Si
comparamos las vidas de los que andamos hoy entre los cuarenta y cinco y los
sesenta y tantos años y las de nuestros hijos entre veinte y treinta y pocos, vemos
algo así como figuras invertidas, un orden inverso o una paradoja sorprendente
e inquietante. Toda la suerte que a nosotros nos acompañó falta a los de ahora;
todo el esfuerzo que nosotros hicimos, pues también lo hubo, es agotamiento de
esta juventud; cuantas ilusiones tuvimos, y hasta cumplimos, es desilusión juvenil
en estos tiempos.
Me
crie en un pueblo pequeño y no sé de nadie de allí que no estuviera trabajando
al cumplir los veinticinco años. En realidad, en aquella tierra no conocí a
ninguno que no trabajara desde crío. Yo mismo me recuerdo, desde bien pequeño,
aplicado a las faenas del campo que estaban al alcance de mis pocos años. Mis
veranos adolescentes los pasaba recogiendo el heno y ayudando a cosechar
alubias, patatas, maíz… Y pastoreando las vacas, días enteros por los prados,
sin más compañía que las vacas y mi perro. En las vacaciones escolares me tenía
que levantar a las seis o las siete de la mañana, día tras día. Todavía no
había oído hablar de que existía algo llamado ocio. Mis padres no gastaban de
eso.
Después
de la universidad, no hubo ningún compañero que no encontrara trabajo enseguida.

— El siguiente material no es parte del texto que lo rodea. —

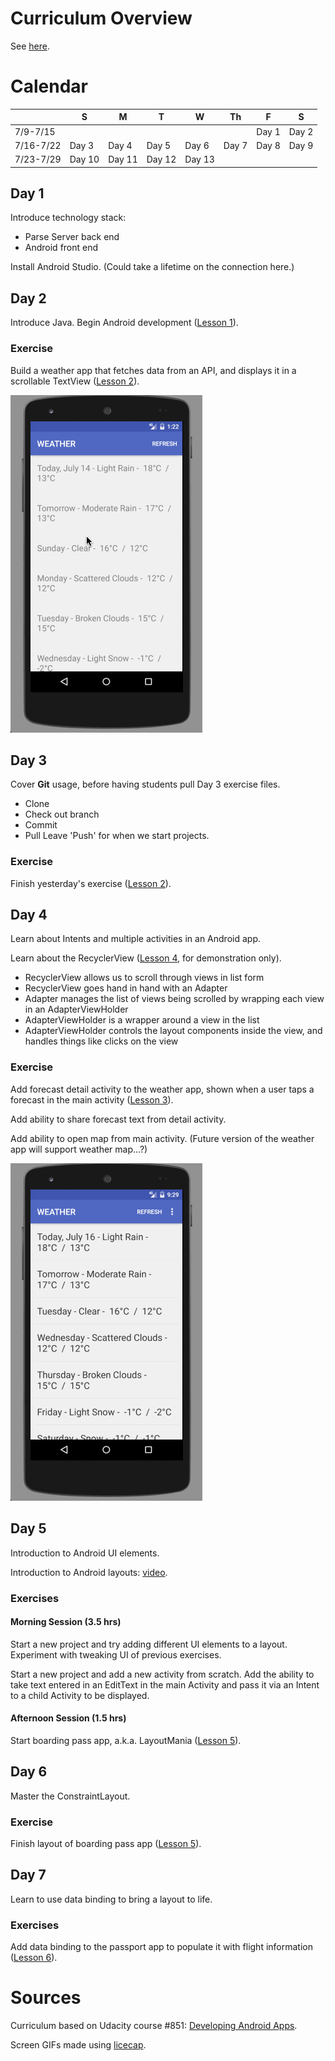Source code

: # Curriculum Overview
See [here](https://docs.google.com/presentation/d/1E2hq97nSFSaDG1SsOIY46O3nBSzaPpFMgRny_pWwCO8/edit?usp=sharing).

# Calendar
|          | S      | M      | T      | W      | Th     | F      | S      |
|----------|--------|--------|--------|--------|--------|--------|--------|
|7/9-7/15  |        |        |        |        |        | Day 1  | Day 2  |
|7/16-7/22 | Day 3  | Day 4  | Day 5  | Day 6  | Day 7  | Day 8  | Day 9  |
|7/23-7/29 | Day 10 | Day 11 | Day 12 | Day 13 |        |        |        |

## Day 1
Introduce technology stack:
  - Parse Server back end
  - Android front end

Install Android Studio. (Could take a lifetime on the connection here.)

## Day 2
Introduce Java. Begin Android development ([Lesson 1](https://github.com/mog96/code-for-palestine-2017_y3-gaza/tree/master/Lessons/Lesson01-ScrollView-Demo)).

### Exercise
Build a weather app that fetches data from an API, and displays it in a scrollable TextView ([Lesson 2](https://github.com/mog96/code-for-palestine-2017_y3-gaza/tree/master/Lessons/Lesson02-Weather-App-Using-ScrollView)).

![GIF](https://github.com/mog96/code-for-palestine-2017_y3-gaza/blob/master/GIFs/lesson02_weather-app-with-scrollview.gif)

## Day 3
Cover **Git** usage, before having students pull Day 3 exercise files.
- Clone
- Check out branch
- Commit
- Pull
Leave 'Push' for when we start projects.

### Exercise
Finish yesterday's exercise ([Lesson 2](https://github.com/mog96/code-for-palestine-2017_y3-gaza/tree/master/Lessons/Lesson02-Weather-App-Using-ScrollView)).

## Day 4
Learn about Intents and multiple activities in an Android app.

Learn about the RecyclerView ([Lesson 4](https://github.com/mog96/code-for-palestine-2017_y3-gaza/tree/master/Lessons/Lesson04-Weather-App-Using-RecyclerView), for demonstration only).
- RecyclerView allows us to scroll through views in list form
- RecyclerView goes hand in hand with an Adapter
- Adapter manages the list of views being scrolled by wrapping each view in an AdapterViewHolder
- AdapterViewHolder is a wrapper around a view in the list
- AdapterViewHolder controls the layout components inside the view, and handles things like clicks on the view

### Exercise
Add forecast detail activity to the weather app, shown when a user taps a forecast in the main activity ([Lesson 3](https://github.com/mog96/code-for-palestine-2017_y3-gaza/tree/master/Lessons/Lesson03-Weather-App-With-Detail-Activity)).

Add ability to share forecast text from detail activity.

Add ability to open map from main activity. (Future version of the weather app will support weather map...?)

![GIF](https://github.com/mog96/code-for-palestine-2017_y3-gaza/blob/master/GIFs/lesson03_weather-app-with-detail-map-share.gif)

## Day 5
Introduction to Android UI elements.

Introduction to Android layouts: [video](https://youtu.be/8agCiQzDZys?t=1m18s).

### Exercises
#### Morning Session (3.5 hrs)
Start a new project and try adding different UI elements to a layout. Experiment with tweaking UI of previous exercises.

Start a new project and add a new activity from scratch. Add the ability to take text entered in an EditText in the main Activity and pass it via an Intent to a child Activity to be displayed.

#### Afternoon Session (1.5 hrs)
Start boarding pass app, a.k.a. LayoutMania ([Lesson 5](https://github.com/mog96/code-for-palestine-2017_y3-gaza/tree/master/Lessons/Lesson05-Boarding-Pass-App-With-ConstraintLayout)).

## Day 6
Master the ConstraintLayout.

### Exercise
Finish layout of boarding pass app ([Lesson 5](https://github.com/mog96/code-for-palestine-2017_y3-gaza/tree/master/Lessons/Lesson05-Boarding-Pass-App-With-ConstraintLayout)).

## Day 7
Learn to use data binding to bring a layout to life.

### Exercises
Add data binding to the passport app to populate it with flight information ([Lesson 6](https://github.com/mog96/code-for-palestine-2017_y3-gaza/tree/master/Lessons/Lesson06-Boarding-Pass-App-With-Data-Binding)).

# Sources
Curriculum based on Udacity course #851: [Developing Android Apps](https://classroom.udacity.com/courses/ud851).

Screen GIFs made using [licecap](https://www.cockos.com/licecap/).
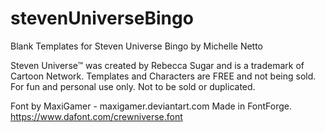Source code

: # stevenUniverseBingo
Blank Templates for Steven Universe Bingo by Michelle Netto

Steven Universe™ was created by Rebecca Sugar and is a trademark of Cartoon Network. 
Templates and Characters are FREE and not being sold. 
For fun and personal use only. 
Not to be sold or duplicated.

Font by MaxiGamer - maxigamer.deviantart.com
Made in FontForge.
https://www.dafont.com/crewniverse.font
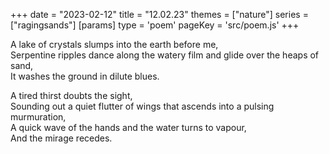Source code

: +++
date = "2023-02-12"
title = "12.02.23"
themes = ["nature"]
series = ["ragingsands"]
[params]
  type = 'poem'
  pageKey = 'src/poem.js'
+++

A lake of crystals slumps into the earth before me,  
Serpentine ripples dance along the watery film and glide over the heaps of sand,  
It washes the ground in dilute blues.  
  
A tired thirst doubts the sight,  
Sounding out a quiet flutter of wings that ascends into a pulsing murmuration,  
A quick wave of the hands and the water turns to vapour,  
And the mirage recedes.
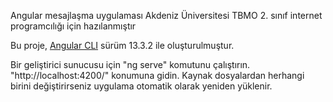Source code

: Angular mesajlaşma uygulaması Akdeniz Üniversitesi TBMO 2. sınıf internet programcılığı için hazılanmıştır 

Bu proje, [Angular CLI](https://github.com/angular/angular-cli) sürüm 13.3.2 ile oluşturulmuştur.

Bir geliştirici sunucusu için "ng serve" komutunu çalıştırın. "http://localhost:4200/" konumuna gidin. Kaynak dosyalardan herhangi birini değiştirirseniz uygulama otomatik olarak yeniden yüklenir.

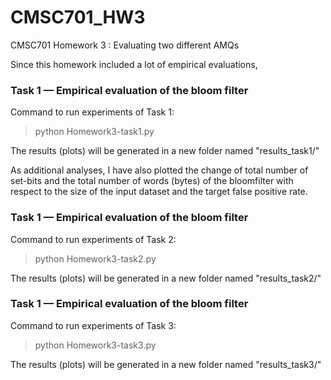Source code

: # CMSC701_HW3
CMSC701 Homework 3 : Evaluating two different AMQs

Since this homework included a lot of empirical evaluations, 

### Task 1 — Empirical evaluation of the bloom filter
Command to run experiments of Task 1:
> python Homework3-task1.py

The results (plots) will be generated in a new folder named "results_task1/"

As additional analyses, I have also plotted the change of total number of set-bits and the total number of words (bytes) of the bloomfilter with respect to the size of the input dataset and the target false positive rate.

### Task 1 — Empirical evaluation of the bloom filter
Command to run experiments of Task 2:
> python Homework3-task2.py

The results (plots) will be generated in a new folder named "results_task2/"


### Task 1 — Empirical evaluation of the bloom filter
Command to run experiments of Task 3:
> python Homework3-task3.py

The results (plots) will be generated in a new folder named "results_task3/"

Durante la carrera estudiábamos mucho, mucho. Lo primero que hice en cuanto tuve
algo de dinerillo fue irme por el mundo a aprender idiomas. Luego logré una beca
para ampliar estudios en Alemania. Me acuerdo de que, a la vuelta, daba los
últimos toques a mi tesis doctoral con mi hijo David en brazos. Me acostaba
tarde porque leía mucho, soñaba con los enigmas de mis investigaciones,
madrugaba y no me cansaba. Mis compañeros eran del mismo estilo.
Un
propósito nos era común a todos, queríamos ser rápidamente dueños de nuestras
vidas, independientes, libres, autónomos. A los treinta todos lo habían
conseguido, unos quemándose las cejas para hacerse jueces o notarios, otros
laborando de sol a sol en la industria o la labranza. Ahora, empezamos a
avistar la jubilación en lontananza y sabemos que las pensiones serán escasas,
si es que algo queda y no se completó la ruina en pocos años.
Nuestros
hijos fueron llegando cuando ya habíamos conquistado un buen nivel y mientras
rebosábamos optimismo. Desde que nacieron, no les faltó de nada. Si nosotros
nos montamos en avión por primera vez a los treinta, nuestra prole ya veraneaba
en playas lejanas antes de dejar los pañales. Si para nosotros la alternativa
al estudio era la fábrica o el andamio, ellos siempre han podido elegir entre
el trabajo y la holganza, entre el esfuerzo y el relax. Disfrutaron bien pronto
lo que nosotros todavía ni soñábamos de bien adultos. Y, ahora, ya crecidos
ellos, se les va cerrando el futuro. Muchos vivirán a nuestra costa mientras a
nosotros nos alcance. Luego, quién sabe. Entre nosotros los habrá que hasta el
último aliento se esfuercen para que sus niños, ya cuarentones, no tengan que
esmerarse nada. Los más capaces emigrarán, los más laboriosos se harán
camareros y trabajarán en los veranos de Mallorca. Muchos se irán haciendo
viejos en las casas nuestras que heredaron y porfiarán por los quinientos euros
de una pensión no contributiva, si es que existen todavía.
Un
par de días a la semana salgo a trotar un rato por el monte cercano a la
urbanización en la que vivo. Me cruzo con unos cuantos vecinos de mi generación
o de las cercanas. No me topo con jóvenes, salvo alguno que pasea tranquilo con
su perro. Caigo en la cuenta de que hace siglos que no veo a un chaval sudar.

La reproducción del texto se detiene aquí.